▶ Task instructions
Once the line holding "instância de uma sentença" is found in the entries below, transcribe exactly every line up to and including the one holding "Vue2 Package |", but leave out the pictures.

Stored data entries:
=== Section Start ===

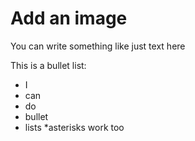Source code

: # Add an image

You can write something like just text here

This is a bullet list:

- I
- can
- do
- bullet
- lists
*asterisks work too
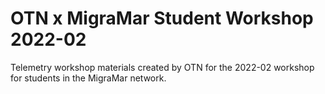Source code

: # OTN x MigraMar Student Workshop 2022-02
Telemetry workshop materials created by OTN for the 2022-02 workshop for students in the MigraMar network.

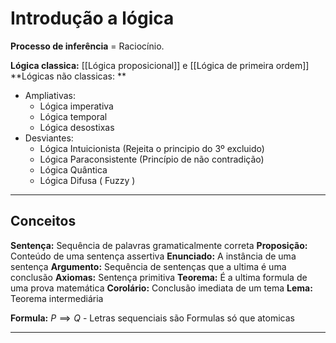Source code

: # Introdução a lógica

**Processo de inferência** = Raciocínio.

**Lógica classica:** [[Lógica proposicional]] e [[Lógica de primeira ordem]]
**Lógicas não classicas: **
- Ampliativas:
	- Lógica imperativa
	- Lógica temporal
	- Lógica desostixas
- Desviantes:
	- Lógica Intuicionista (Rejeita o principio do 3º excluido)
	- Lógica Paraconsistente (Princípio de não contradição)
	- Lógica Quântica
	- Lógica Difusa ( Fuzzy )

---

## Conceitos

**Sentença:** Sequência de palavras gramaticalmente correta
**Proposição:** Conteúdo de uma sentença assertiva
**Enunciado:** A instância de uma sentença
**Argumento:** Sequência de sentenças que a ultima é uma conclusão
**Axiomas:** Sentença primitiva
**Teorema:** É a ultima formula de uma prova matemática
**Corolário:** Conclusão imediata de um tema
**Lema:** Teorema intermediária

**Formula:** $P \implies Q$
	- Letras sequenciais são Formulas só que atomicas
	

---
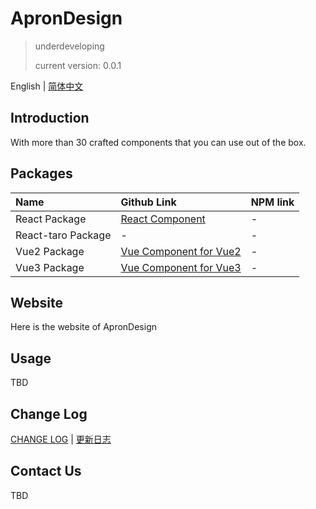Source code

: # ApronDesign
> underdeveloping
>
> current version: 0.0.1

English | [简体中文](./README.zh-cn.md)

## Introduction
With more than 30 crafted components that you can use out of the box.

## Packages
| Name | Github Link | NPM link |
| :---- | :---- | :---- |
| React Package | [React Component](https://github.com/offontime/ApronDesign/tree/main/) | - |
| React-taro Package | - | - |
| Vue2 Package | [Vue Component for Vue2](https://github.com/offontime/ApronDesign/tree/main/vue) | - |
| Vue3 Package | [Vue Component for Vue3](https://github.com/offontime/ApronDesign/tree/main/vue-next) | - |

## Website
Here is the website of ApronDesign

## Usage
TBD

## Change Log
[CHANGE LOG](./CHANGELOG.md) | [更新日志](./CHANGELOG.zh-cn.md)

## Contact Us
TBD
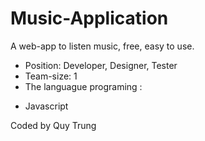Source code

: # Music-Application
A web-app to listen music, free, easy to use. 

- Position: Developer, Designer, Tester
- Team-size: 1
- The languague programing : 
+ Javascript

Coded by Quy Trung
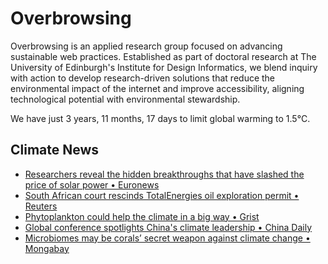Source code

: # Overbrowsing

Overbrowsing is an applied research group focused on advancing sustainable web practices. Established as part of doctoral research at The University of Edinburgh's Institute for Design Informatics, we blend inquiry with action to develop research-driven solutions that reduce the environmental impact of the internet and improve accessibility, aligning technological potential with environmental stewardship.

<!-- clock-time -->
We have just 3 years, 11 months, 17 days to limit global warming to 1.5°C.
<!-- /clock-time -->

## Climate News
<!-- clock-news -->
- [Researchers reveal the hidden breakthroughs that have slashed the price of solar power • Euronews](https://www.euronews.com/green/2025/08/16/researchers-reveal-the-hidden-breakthroughs-that-have-slashed-the-price-of-solar-power )
- [South African court rescinds TotalEnergies oil exploration permit • Reuters](https://www.reuters.com/sustainability/climate-energy/south-african-court-rescinds-totalenergies-oil-exploration-permit-2025-08-14/ )
- [Phytoplankton could help the climate in a big way • Grist](https://grist.org/climate/the-tiny-ocean-organisms-that-could-help-the-climate-in-a-big-way/ )
- [Global conference spotlights China's climate leadership • China Daily](https://www.chinadaily.com.cn/a/202508/14/WS689da3fba310b236346f1a8d.html )
- [Microbiomes may be corals’ secret weapon against climate change • Mongabay](https://news.mongabay.com/2025/08/microbiomes-may-be-corals-secret-weapon-against-climate-change-study/ )
<!-- /clock-news -->
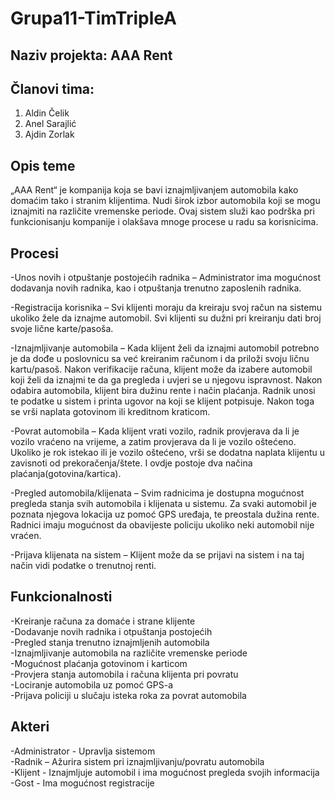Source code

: # Grupa11-TimTripleA
## Naziv projekta: AAA Rent
## Članovi tima:
1. Aldin Čelik
2. Anel Sarajlić
3. Ajdin Zorlak
## Opis teme
„AAA Rent“ je kompanija koja se bavi iznajmljivanjem automobila kako domaćim tako i stranim klijentima. Nudi širok izbor automobila koji se mogu iznajmiti na različite vremenske periode. Ovaj sistem služi kao podrška pri funkcionisanju kompanije i olakšava mnoge procese u radu sa korisnicima.
## Procesi
-Unos novih i otpuštanje postojećih radnika – Administrator ima mogućnost dodavanja novih radnika, kao i otpuštanja trenutno zaposlenih radnika.

-Registracija korisnika – Svi klijenti moraju da kreiraju svoj račun na sistemu ukoliko žele da iznajme automobil. Svi klijenti su dužni pri kreiranju dati broj svoje lične karte/pasoša.

-Iznajmljivanje automobila – Kada klijent želi da iznajmi automobil potrebno je da dođe u poslovnicu sa već kreiranim računom i da priloži svoju ličnu kartu/pasoš. Nakon verifikacije računa, klijent može da izabere automobil koji želi da iznajmi te da ga pregleda i uvjeri se u njegovu ispravnost. Nakon odabira automobila, klijent bira dužinu rente i način plaćanja. Radnik unosi te podatke u sistem i printa ugovor na koji se klijent potpisuje. Nakon toga se vrši naplata gotovinom ili kreditnom kraticom.

-Povrat automobila – Kada klijent vrati vozilo, radnik provjerava da li je vozilo vraćeno na vrijeme, a zatim provjerava da li je vozilo oštećeno. Ukoliko je rok istekao ili je vozilo oštećeno, vrši se dodatna naplata klijentu u zavisnoti od prekoračenja/štete. I ovdje postoje dva načina plaćanja(gotovina/kartica).

-Pregled automobila/klijenata – Svim radnicima je dostupna mogućnost pregleda stanja svih automobila i klijenata u sistemu. Za svaki automobil je poznata njegova lokacija uz pomoć GPS uređaja, te preostala dužina rente. Radnici imaju mogućnost da obavijeste policiju ukoliko neki automobil nije vraćen.

-Prijava klijenata na sistem – Klijent može da se prijavi na sistem i na taj način vidi podatke o trenutnoj renti.
## Funkcionalnosti
-Kreiranje računa za domaće i strane klijente  
-Dodavanje novih radnika i otpuštanja postojećih  
-Pregled stanja trenutno iznajmljenih automobila  
-Iznajmljivanje automobila na različite vremenske periode  
-Mogućnost plaćanja gotovinom i karticom  
-Provjera stanja automobila i računa klijenta pri povratu  
-Lociranje automobila uz pomoć GPS-a  
-Prijava policiji u slučaju isteka roka za povrat automobila  
## Akteri
-Administrator - Upravlja sistemom  
-Radnik – Ažurira sistem pri iznajmljivanju/povratu automobila  
-Klijent - Iznajmljuje automobil i ima mogućnost pregleda svojih informacija  
-Gost - Ima mogućnost registracije
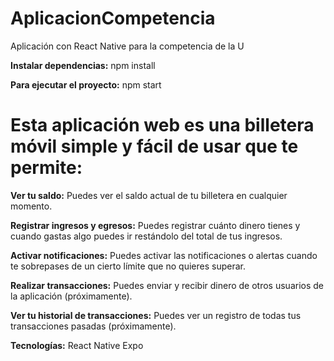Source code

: # AplicacionCompetencia
Aplicación con React Native para la competencia de la U

**Instalar dependencias:** npm install

**Para ejecutar el proyecto:** npm start

# Esta aplicación web es una billetera móvil simple y fácil de usar que te permite:

**Ver tu saldo:** Puedes ver el saldo actual de tu billetera en cualquier momento.

**Registrar ingresos y egresos:** Puedes registrar cuánto dinero tienes y cuando gastas algo puedes ir restándolo del total de tus ingresos.

**Activar notificaciones:** Puedes activar las notificaciones o alertas cuando te sobrepases de un cierto límite que no quieres superar.

**Realizar transacciones:** Puedes enviar y recibir dinero de otros usuarios de la aplicación (próximamente).

**Ver tu historial de transacciones:** Puedes ver un registro de todas tus transacciones pasadas (próximamente).

**Tecnologías:**
React Native
Expo
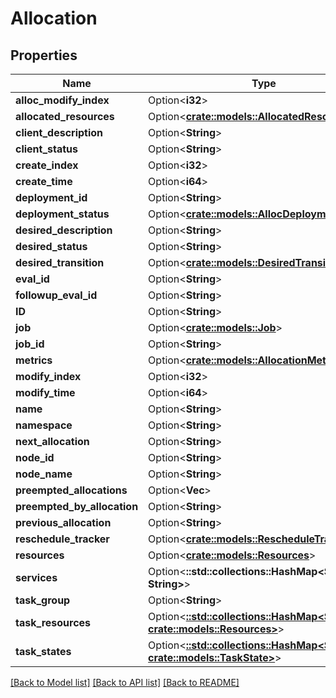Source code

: # Allocation

## Properties

Name | Type | Description | Notes
------------ | ------------- | ------------- | -------------
**alloc_modify_index** | Option<**i32**> |  | [optional]
**allocated_resources** | Option<[**crate::models::AllocatedResources**](AllocatedResources.md)> |  | [optional]
**client_description** | Option<**String**> |  | [optional]
**client_status** | Option<**String**> |  | [optional]
**create_index** | Option<**i32**> |  | [optional]
**create_time** | Option<**i64**> |  | [optional]
**deployment_id** | Option<**String**> |  | [optional]
**deployment_status** | Option<[**crate::models::AllocDeploymentStatus**](AllocDeploymentStatus.md)> |  | [optional]
**desired_description** | Option<**String**> |  | [optional]
**desired_status** | Option<**String**> |  | [optional]
**desired_transition** | Option<[**crate::models::DesiredTransition**](DesiredTransition.md)> |  | [optional]
**eval_id** | Option<**String**> |  | [optional]
**followup_eval_id** | Option<**String**> |  | [optional]
**ID** | Option<**String**> |  | [optional]
**job** | Option<[**crate::models::Job**](Job.md)> |  | [optional]
**job_id** | Option<**String**> |  | [optional]
**metrics** | Option<[**crate::models::AllocationMetric**](AllocationMetric.md)> |  | [optional]
**modify_index** | Option<**i32**> |  | [optional]
**modify_time** | Option<**i64**> |  | [optional]
**name** | Option<**String**> |  | [optional]
**namespace** | Option<**String**> |  | [optional]
**next_allocation** | Option<**String**> |  | [optional]
**node_id** | Option<**String**> |  | [optional]
**node_name** | Option<**String**> |  | [optional]
**preempted_allocations** | Option<**Vec<String>**> |  | [optional]
**preempted_by_allocation** | Option<**String**> |  | [optional]
**previous_allocation** | Option<**String**> |  | [optional]
**reschedule_tracker** | Option<[**crate::models::RescheduleTracker**](RescheduleTracker.md)> |  | [optional]
**resources** | Option<[**crate::models::Resources**](Resources.md)> |  | [optional]
**services** | Option<**::std::collections::HashMap<String, String>**> |  | [optional]
**task_group** | Option<**String**> |  | [optional]
**task_resources** | Option<[**::std::collections::HashMap<String, crate::models::Resources>**](Resources.md)> |  | [optional]
**task_states** | Option<[**::std::collections::HashMap<String, crate::models::TaskState>**](TaskState.md)> |  | [optional]

[[Back to Model list]](../README.md#documentation-for-models) [[Back to API list]](../README.md#documentation-for-api-endpoints) [[Back to README]](../README.md)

=== Section End ===

▶ Response to the exercise
**Enunciado:** A instância de uma sentença
**Argumento:** Sequência de sentenças que a ultima é uma conclusão
**Axiomas:** Sentença primitiva
**Teorema:** É a ultima formula de uma prova matemática
**Corolário:** Conclusão imediata de um tema
**Lema:** Teorema intermediária

**Formula:** $P \implies Q$
	- Letras sequenciais são Formulas só que atomicas
	

---
Source code

: # ApronDesign
> underdeveloping
>
> current version: 0.0.1

English | [简体中文](./README.zh-cn.md)

## Introduction
With more than 30 crafted components that you can use out of the box.

## Packages
| Name | Github Link | NPM link |
| :---- | :---- | :---- |
| React Package | [React Component](https://github.com/offontime/ApronDesign/tree/main/) | - |
| React-taro Package | - | - |
| Vue2 Package | [Vue Component for Vue2](https://github.com/offontime/ApronDesign/tree/main/vue) | - |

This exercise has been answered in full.